The Holi festival is the celebration of colors in our lives. The festival has different aspects to its celebration. Like it is a celebration of good over evil, a carnival of colors, a community festival, a secular festival and a tradition of ancient spring rites. The main celebration takes place on the full moon day of Phalguna.
The real essence behind its celebration is the community flavors of it that bridges the social gap. People of all religion and caste color each other with gulal and other form of dyes. They also visit homes, distribute sweets and greet each other. Men, women, adult and children all take part in dances and other cultural programs. It’s the time of the year when roadside stalls throughout the country bear tables covered with bags of colorful powder, called gulal. Holi, is the exuberant festival of color.
The Hindu calendar uses lunar months, and Phalguna typically runs from the latter half of February through the first half of March.

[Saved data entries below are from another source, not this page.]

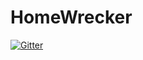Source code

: # HomeWrecker

[![Gitter](https://badges.gitter.im/umdjm/HomeWrecker.svg)](https://gitter.im/umdjm/HomeWrecker?utm_source=badge&utm_medium=badge&utm_campaign=pr-badge&utm_content=badge)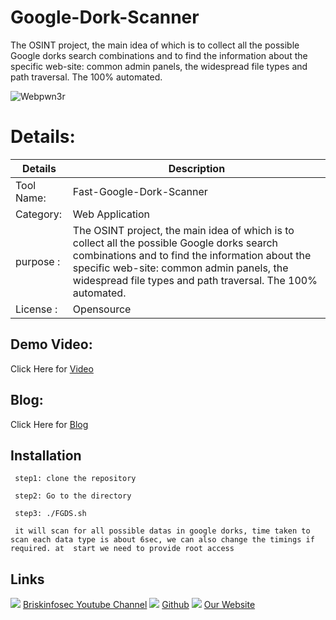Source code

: Google-Dork-Scanner
============
The OSINT project, the main idea of which is to collect all the possible Google dorks search combinations and to find the information about the specific web-site: common admin panels, the widespread file types and path traversal. The 100% automated.

![Webpwn3r](https://briskinfosec.com//assets/tooloftheday/132.jpg)

Details:
============
|  Details | Description   |
| ------------ | ------------ |
|Tool Name:| Fast-Google-Dork-Scanner |
|Category:| Web Application|
|purpose  :| The OSINT project, the main idea of which is to collect all the possible Google dorks search combinations and to find the information about the specific web-site: common admin panels, the widespread file types and path traversal. The 100% automated.
|License :| Opensource |

Demo Video:
-----------------
Click Here for [Video](https://youtu.be/3PWCJjaqczE "Video")

Blog: 
--------------
Click Here for [Blog](https://briskinfosec.com/tooloftheday/toolofthedaydetail/Fast-Google-Dork-Scanner "Blog")

Installation
----------------
     step1: clone the repository
  
     step2: Go to the directory
   
     step3: ./FGDS.sh
   
     it will scan for all possible datas in google dorks, time taken to scan each data type is about 6sec, we can also change the timings if required. at  start we need to provide root access
     
Links
----------------
![ ](https://img.icons8.com/color/15/000000/youtube-play.png) [Briskinfosec Youtube Channel](https://www.youtube.com/channel/UCcPmqqYETcO_7-6p_uUsF1w "Briskinfosec Youtube Channel")
 ![ ](https://img.icons8.com/glyph-neue/15/000000/github.png) [Github](https://github.com/briskinfosec "Github") 
![ ](https://img.icons8.com/ios/15/000000/internet--v2.png) [Our Website](https://www.briskinfosec.com/ "Our Website")
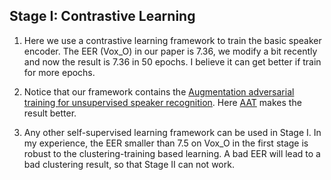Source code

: ## Stage I: Contrastive Learning

1) Here we use a contrastive learning framework to train the basic speaker encoder. The EER (Vox_O) in our paper is 7.36, we modify a bit recently and now the result is 7.36 in 50 epochs. I believe it can get better if train for more epochs.

2) Notice that our framework contains the [Augmentation adversarial training for unsupervised speaker recognition](https://arxiv.org/pdf/2007.12085.pdf]). Here [AAT](https://github.com/joonson/voxceleb_unsupervised) makes the result better.

3) Any other self-supervised learning framework can be used in Stage I. In my experience, the EER smaller than 7.5 on Vox_O in the first stage is robust to the clustering-training based learning. A bad EER will lead to a bad clustering result, so that Stage II can not work.
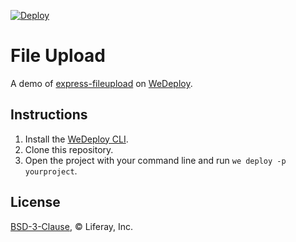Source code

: [![Deploy](https://cdn.wedeploy.com/images/deploy.svg)](https://console.wedeploy.com/deploy?repo=https://github.com/wedeploy-examples/file-upload-example)

# File Upload

A demo of [express-fileupload](https://www.npmjs.com/package/express-fileupload) on [WeDeploy](https://wedeploy.com/).

## Instructions

1. Install the [WeDeploy CLI](https://wedeploy.com/docs/intro/using-the-command-line/).
2. Clone this repository.
3. Open the project with your command line and run `we deploy -p yourproject`.

## License

[BSD-3-Clause](./LICENSE.md), © Liferay, Inc.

The crops have been harvested, so farmers have more free time and some money to celebrate the end of winter. With Holi, this celebration is an ecstatic burst of color.
In the past, the color came from flowers that blossom only during the festival. Now, however, the powder is often created artificially. On the eve of Holi, bonfires are burn at many street corners. Everybody celebrates Holi in a festive mood. It is that time of the year when everyone forgets everything and takes part in the celebration of colors.
Holi is celebrated in all parts of the country from north to south and from east to west with the same enthusiasm and joy. Holi, is a spring festival it is celebrated in the month of March. Though the festival originated in the northern part of India, Holi has assumed a national flavor over the ages. Despite being a Hindu festival, it is now celebrated in a secular spirit. The entire nation takes part irrespective of race, culture and ethnic background. It is the spirit of Holi, which binds them together. People from different strata comes together to enjoy the colors of life.
The festival of Holi has various customs associated with it. Holi is the festival of Spring, which signifies freshness and beauty. It is associated with various emotions. Like it is the festival of romance, the festival of victory of good over evil, a festival of colors and festival of fun and enjoyment. People usually tend to forget their past bitterness and makes a fresh start. The best part of the festival is that everybody is in a holiday mood and enjoys the spirit of Holi.
All the offences and anger gets dissolved when one wishes another Happy Holi. The festival is mainly celebrated on the full – moon day of Phalguna, though it is celebrated for a week in Northern India and six – day long in Manipur. According to the tradition people gather around on a day before the Holi lit bonfires on the night before Holi in memory of the event and burning of the evil Holika. It symbolizes the victory of Good over evil. People take embers from this holy fire to rekindle their own domestic fires.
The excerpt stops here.